FlyerTalk Forums - View Single Post - Need a convenient, instant, home internet down status alert
Old Mar 12, 2017 | 4:40 pm
  #1  
MareLuce
All eyes on you!
10 Years on Site
 
Join Date: Feb 2012
Posts: 575
Need a convenient, instant, home internet down status alert

Before my next international trip, I’ll have work done in my attics (2 water heaters to be replaced by the tankless kind…). It’s possible that the plumbers could do something to inadvertently mess up the original house builders’ network cabling. The cables are not all in protected conduits like you’d think.

Problem:

I need to know immediately if something takes down my home's internet access. I need a convenient *instant* internet connectivity (WAN) down status alert. Convenient simply means I don’t need to be in the electronics closet looking at the LED on my router to see if it flips from green to red.


Indicators that you might think would be an immediate internet status indicator were *not* at all immediate or valid. Examples:

- Not Pandora
I started playing Pandora off one of the TVs thinking that when internet went down, the music would stop.
No. It kept going for a while. It must buffer or something. Then it stopped.


- Not the iPhone’s WiFi connected symbol, upper left on the screen
No. That symbol just means I can connect to my wireless router inside the house. It does not mean my wireless router can also get to the world.


- Not Alexa
No. I thought Alexa would announce there’s a problem. I know I’ve heard that before. But she didn’t.

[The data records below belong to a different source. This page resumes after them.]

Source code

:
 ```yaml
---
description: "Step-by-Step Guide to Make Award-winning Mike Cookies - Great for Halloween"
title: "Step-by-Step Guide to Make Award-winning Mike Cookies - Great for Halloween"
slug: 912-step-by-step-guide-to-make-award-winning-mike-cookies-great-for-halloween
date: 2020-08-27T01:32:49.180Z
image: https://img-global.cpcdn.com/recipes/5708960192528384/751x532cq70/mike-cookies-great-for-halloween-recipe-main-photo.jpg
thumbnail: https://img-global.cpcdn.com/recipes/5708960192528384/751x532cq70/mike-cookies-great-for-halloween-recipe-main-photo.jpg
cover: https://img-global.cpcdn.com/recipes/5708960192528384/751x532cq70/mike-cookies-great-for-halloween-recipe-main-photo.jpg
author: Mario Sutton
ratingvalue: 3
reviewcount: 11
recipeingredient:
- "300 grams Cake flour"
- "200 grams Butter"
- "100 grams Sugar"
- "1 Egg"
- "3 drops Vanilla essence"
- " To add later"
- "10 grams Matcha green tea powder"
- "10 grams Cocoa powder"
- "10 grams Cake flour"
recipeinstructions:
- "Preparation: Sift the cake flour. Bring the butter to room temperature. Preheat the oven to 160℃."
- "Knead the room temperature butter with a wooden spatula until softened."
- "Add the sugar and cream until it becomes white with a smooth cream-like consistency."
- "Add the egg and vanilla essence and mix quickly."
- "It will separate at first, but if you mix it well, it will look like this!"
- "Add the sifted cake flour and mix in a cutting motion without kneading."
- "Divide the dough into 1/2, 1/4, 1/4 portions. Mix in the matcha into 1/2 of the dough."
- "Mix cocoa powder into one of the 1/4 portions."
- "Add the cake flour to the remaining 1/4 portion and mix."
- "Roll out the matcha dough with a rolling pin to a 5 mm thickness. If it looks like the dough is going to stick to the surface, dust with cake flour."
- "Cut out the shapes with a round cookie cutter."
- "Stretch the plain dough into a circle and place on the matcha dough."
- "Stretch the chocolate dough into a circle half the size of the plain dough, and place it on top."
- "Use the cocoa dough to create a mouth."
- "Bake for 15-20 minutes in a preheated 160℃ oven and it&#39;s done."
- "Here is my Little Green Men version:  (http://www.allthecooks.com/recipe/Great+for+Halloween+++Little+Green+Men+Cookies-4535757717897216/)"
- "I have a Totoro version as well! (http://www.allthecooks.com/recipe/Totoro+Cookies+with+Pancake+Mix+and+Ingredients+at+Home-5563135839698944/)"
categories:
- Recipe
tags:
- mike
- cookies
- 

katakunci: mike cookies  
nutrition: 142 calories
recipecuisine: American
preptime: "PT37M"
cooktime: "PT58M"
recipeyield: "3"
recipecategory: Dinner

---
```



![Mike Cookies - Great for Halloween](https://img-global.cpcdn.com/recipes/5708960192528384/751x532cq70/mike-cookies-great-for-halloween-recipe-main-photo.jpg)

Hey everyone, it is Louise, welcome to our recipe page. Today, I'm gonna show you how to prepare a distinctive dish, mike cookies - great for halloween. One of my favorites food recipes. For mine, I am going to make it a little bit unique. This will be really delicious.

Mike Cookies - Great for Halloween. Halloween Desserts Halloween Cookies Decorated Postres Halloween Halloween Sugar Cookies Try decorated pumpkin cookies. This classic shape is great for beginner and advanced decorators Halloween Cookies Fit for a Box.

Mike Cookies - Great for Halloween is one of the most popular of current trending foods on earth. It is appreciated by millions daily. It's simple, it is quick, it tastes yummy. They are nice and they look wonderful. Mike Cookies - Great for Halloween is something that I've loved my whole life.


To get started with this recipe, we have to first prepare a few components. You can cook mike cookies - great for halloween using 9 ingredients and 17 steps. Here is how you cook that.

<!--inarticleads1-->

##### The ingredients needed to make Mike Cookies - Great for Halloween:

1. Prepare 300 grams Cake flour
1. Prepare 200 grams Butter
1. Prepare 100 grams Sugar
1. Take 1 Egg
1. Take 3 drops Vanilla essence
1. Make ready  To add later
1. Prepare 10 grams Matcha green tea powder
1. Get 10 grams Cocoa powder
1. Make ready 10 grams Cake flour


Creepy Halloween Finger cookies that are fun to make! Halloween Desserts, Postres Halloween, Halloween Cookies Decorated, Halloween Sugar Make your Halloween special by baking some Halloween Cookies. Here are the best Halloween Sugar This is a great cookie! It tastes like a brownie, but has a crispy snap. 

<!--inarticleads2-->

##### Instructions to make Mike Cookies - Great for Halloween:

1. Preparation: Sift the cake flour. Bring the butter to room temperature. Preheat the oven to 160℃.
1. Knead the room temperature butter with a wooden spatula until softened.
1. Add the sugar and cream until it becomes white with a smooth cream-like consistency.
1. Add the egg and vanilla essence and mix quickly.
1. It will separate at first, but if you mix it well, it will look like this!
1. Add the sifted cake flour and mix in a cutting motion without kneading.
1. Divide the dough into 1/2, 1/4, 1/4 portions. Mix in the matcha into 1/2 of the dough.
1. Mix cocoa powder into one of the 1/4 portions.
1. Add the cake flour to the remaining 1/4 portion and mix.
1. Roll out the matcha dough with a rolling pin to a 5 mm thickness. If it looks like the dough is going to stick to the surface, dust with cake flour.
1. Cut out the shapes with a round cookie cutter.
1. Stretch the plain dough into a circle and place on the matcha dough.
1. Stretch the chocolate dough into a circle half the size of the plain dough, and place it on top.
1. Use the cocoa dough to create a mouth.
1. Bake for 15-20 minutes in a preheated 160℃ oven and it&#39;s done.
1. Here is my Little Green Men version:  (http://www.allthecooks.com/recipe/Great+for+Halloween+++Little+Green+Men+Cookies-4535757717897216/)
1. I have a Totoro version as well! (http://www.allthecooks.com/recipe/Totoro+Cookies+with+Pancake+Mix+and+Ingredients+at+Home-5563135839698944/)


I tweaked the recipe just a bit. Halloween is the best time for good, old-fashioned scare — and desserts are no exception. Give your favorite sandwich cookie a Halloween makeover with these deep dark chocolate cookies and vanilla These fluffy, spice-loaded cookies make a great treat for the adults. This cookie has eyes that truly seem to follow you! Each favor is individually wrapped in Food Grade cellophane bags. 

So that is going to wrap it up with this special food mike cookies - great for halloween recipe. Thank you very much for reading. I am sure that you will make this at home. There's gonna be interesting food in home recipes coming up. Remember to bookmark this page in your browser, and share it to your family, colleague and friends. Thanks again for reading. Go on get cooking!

So I’d need to keep asking for the weather to know if she can’t get to the internet.

So I google'd for a WiFi connected clock that gets its time off a SNTP server, thinking that it would show an indicator of some kind as soon as the WiFi signal was lost.
Wow, those are expensive for what they do! $200 and above for the 2-3 models on Amazon.

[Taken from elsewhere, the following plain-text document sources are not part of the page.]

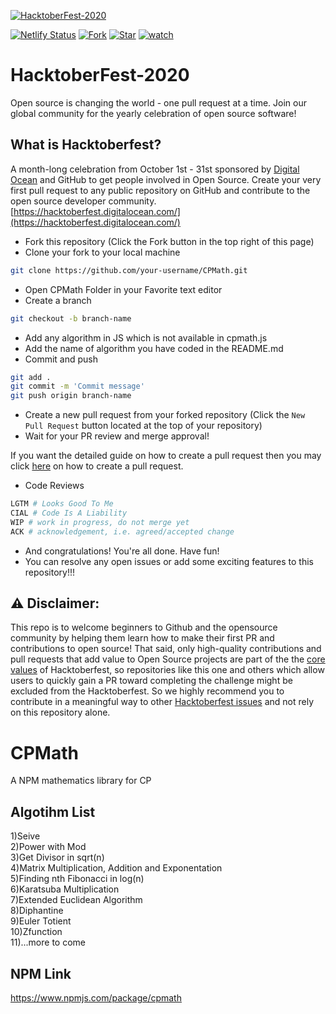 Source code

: [![HacktoberFest-2020](./img/hf.png)](https://hack.letskhabar.com/)

[![Netlify Status](https://api.netlify.com/api/v1/badges/637c7b73-3a80-4be3-bae6-2dd7646fe561/deploy-status)](https://app.netlify.com/sites/hacktober-fest/deploys)
[![Fork](https://img.shields.io/github/forks/letskhabar/HacktoberFest-2020?label=fork&style=social)](https://github.com/letskhabar/HacktoberFest-2020/fork)
[![Star](https://img.shields.io/github/stars/letskhabar/HacktoberFest-2020?style=social)](https://github.com/letskhabar/HacktoberFest-2020/stargazers)
[![watch](https://img.shields.io/github/watchers/letskhabar/HacktoberFest-2020?style=social)](https://github.com/letskhabar/HacktoberFest-2020/watchers)

# HacktoberFest-2020
Open source is changing the world - one pull request at a time.  Join our global community for the yearly celebration of open source software!

## What is Hacktoberfest?
A month-long celebration from October 1st - 31st sponsored by [Digital Ocean](https://hacktoberfest.digitalocean.com/) and GitHub to get people involved in Open Source. Create your very first pull request to any public repository on GitHub and contribute to the open source developer community.
[https://hacktoberfest.digitalocean.com/](https://hacktoberfest.digitalocean.com/)

* Fork this repository (Click the Fork button in the top right of this page)
* Clone your fork to your local machine

```bash
git clone https://github.com/your-username/CPMath.git
```
* Open CPMath Folder in your Favorite text editor
* Create a branch

```bash
git checkout -b branch-name
```
* Add any algorithm in JS which is not available in cpmath.js
* Add the name of algorithm you have coded in the README.md
* Commit and push

```bash
git add .
git commit -m 'Commit message'
git push origin branch-name
```
* Create a new pull request from your forked repository (Click the ```New Pull Request``` button located at the top of your repository)
* Wait for your PR review and merge approval!

If you want the detailed guide on how to create a pull request then you may click [here](https://www.digitalocean.com/community/tutorials/how-to-create-a-pull-request-on-github) on how to create a pull request.

* Code Reviews
```bash
LGTM # Looks Good To Me 
CIAL # Code Is A Liability 
WIP # work in progress, do not merge yet
ACK # acknowledgement, i.e. agreed/accepted change
```

* And congratulations! You're all done. Have fun!
* You can resolve any open issues or add some exciting features to this repository!!!


## :warning: Disclaimer:
This repo is to welcome beginners to Github and the opensource community by helping them learn how to make their first PR and contributions to open source!
That said, only high-quality contributions and pull requests that add value to Open Source projects are part of the the [core values](https://hacktoberfest.digitalocean.com/details) of Hacktoberfest, so repositories like this one and others which allow users to quickly gain a PR toward completing the challenge might be excluded from the Hacktoberfest.
So we highly recommend you to contribute in a meaningful way to other [Hacktoberfest issues](https://hacktoberfest.digitalocean.com/#projects) and not rely on this repository alone.

# CPMath
A NPM mathematics library for CP

## Algotihm List

1)Seive<br>
2)Power with Mod<br>
3)Get Divisor in sqrt(n)<br>
4)Matrix Multiplication, Addition and Exponentation<br>
5)Finding nth Fibonacci in log(n)<br>
6)Karatsuba Multiplication<br>
7)Extended Euclidean Algorithm<br>
8)Diphantine<br>
9)Euler Totient<br>
10)Zfunction<br>
11)...more to come<br>

## NPM Link
https://www.npmjs.com/package/cpmath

I guess the ideal solution would be:

I receive a text message whenever when my home internet connectivity goes down.

Am I missing anything obvious? What would you use?

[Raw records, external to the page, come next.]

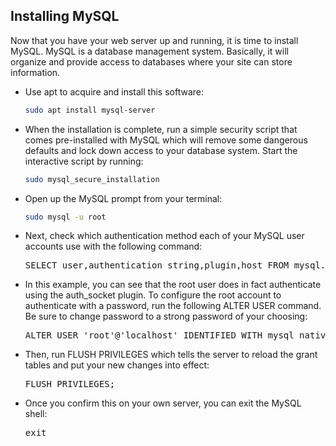 ## Installing MySQL
Now that you have your web server up and running, it is time to install MySQL. MySQL is a database management system. Basically, it will organize and provide access to databases where your site can store information.

<ul>

<li>Use apt to acquire and install this software:

```bash
sudo apt install mysql-server
```
</li>


<li>When the installation is complete, run a simple security script that comes pre-installed with MySQL which will remove some dangerous defaults and lock down access to your database system. Start the interactive script by running:

```bash
sudo mysql_secure_installation
```
</li>

<li>Open up the MySQL prompt from your terminal:

```bash
sudo mysql -u root
```
</li>

<li>Next, check which authentication method each of your MySQL user accounts use with the following command:

<pre>SELECT user,authentication_string,plugin,host FROM mysql.user;</pre>
</li>


<li>In this example, you can see that the root user does in fact authenticate using the auth_socket plugin. To configure the root account to authenticate with a password, run the following ALTER USER command. Be sure to change password to a strong password of your choosing:

<pre>ALTER USER 'root'@'localhost' IDENTIFIED WITH mysql_native_password BY '123123';</pre>
</li>


<li>Then, run FLUSH PRIVILEGES which tells the server to reload the grant tables and put your new changes into effect:
<pre>FLUSH PRIVILEGES;</pre>
</li>


<li>Once you confirm this on your own server, you can exit the MySQL shell:
  <pre>exit</pre>
</li>

</ul>
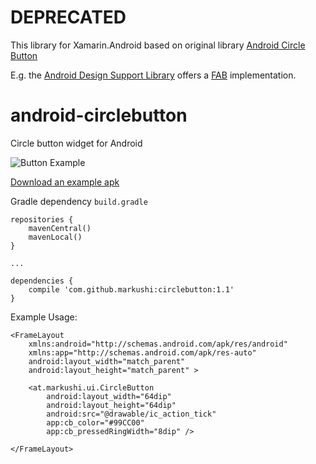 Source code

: DEPRECATED
====================
This library for Xamarin.Android based on original library [Android Circle Button](https://github.com/markushi/android-circlebutton/blob/master/README.md)


E.g. the [Android Design Support Library](http://developer.android.com/tools/support-library/index.html) offers a [FAB](http://developer.android.com/reference/android/support/design/widget/FloatingActionButton.html) implementation.

android-circlebutton
====================

Circle button widget for Android

![Button Example](example/example.gif)

[Download an example apk](example/example.apk)

Gradle dependency  ```build.gradle```

```
repositories {
    mavenCentral()
    mavenLocal()
}

...

dependencies {
    compile 'com.github.markushi:circlebutton:1.1'
}
```

Example Usage:
```
<FrameLayout
	xmlns:android="http://schemas.android.com/apk/res/android"
	xmlns:app="http://schemas.android.com/apk/res-auto"
	android:layout_width="match_parent"
	android:layout_height="match_parent" >

	<at.markushi.ui.CircleButton
		android:layout_width="64dip"
		android:layout_height="64dip"
		android:src="@drawable/ic_action_tick"
		app:cb_color="#99CC00"
		app:cb_pressedRingWidth="8dip" />

</FrameLayout>
```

This would also be wonderful for critical work scenarios. Like when I'm leading a morning e-meeting with 200 people. If I see a text message that my internet access is down when I wake up, I might still have time to drive to somewhere with WiFi to deliver the call and share off my laptop screen.

PS:

I learned the above yesterday because a Spectrum (former Time Warner) technician was at my house for 2 hours. I’m paying $74/month in Austin, Texas, for 100Mbps down, 10 up. But I was only getting 20 down, 10 up.

Fixed! Now I’m seeing > 118Mbps down. 10up.

I followed the tech everywhere to understand what he did. I also learned the value in insisting on
1) a Spectrum employee, not a contractor
2) a “signature service technician”,
when I made the appt.

Both good pieces of advice from the last tech who came out several years back.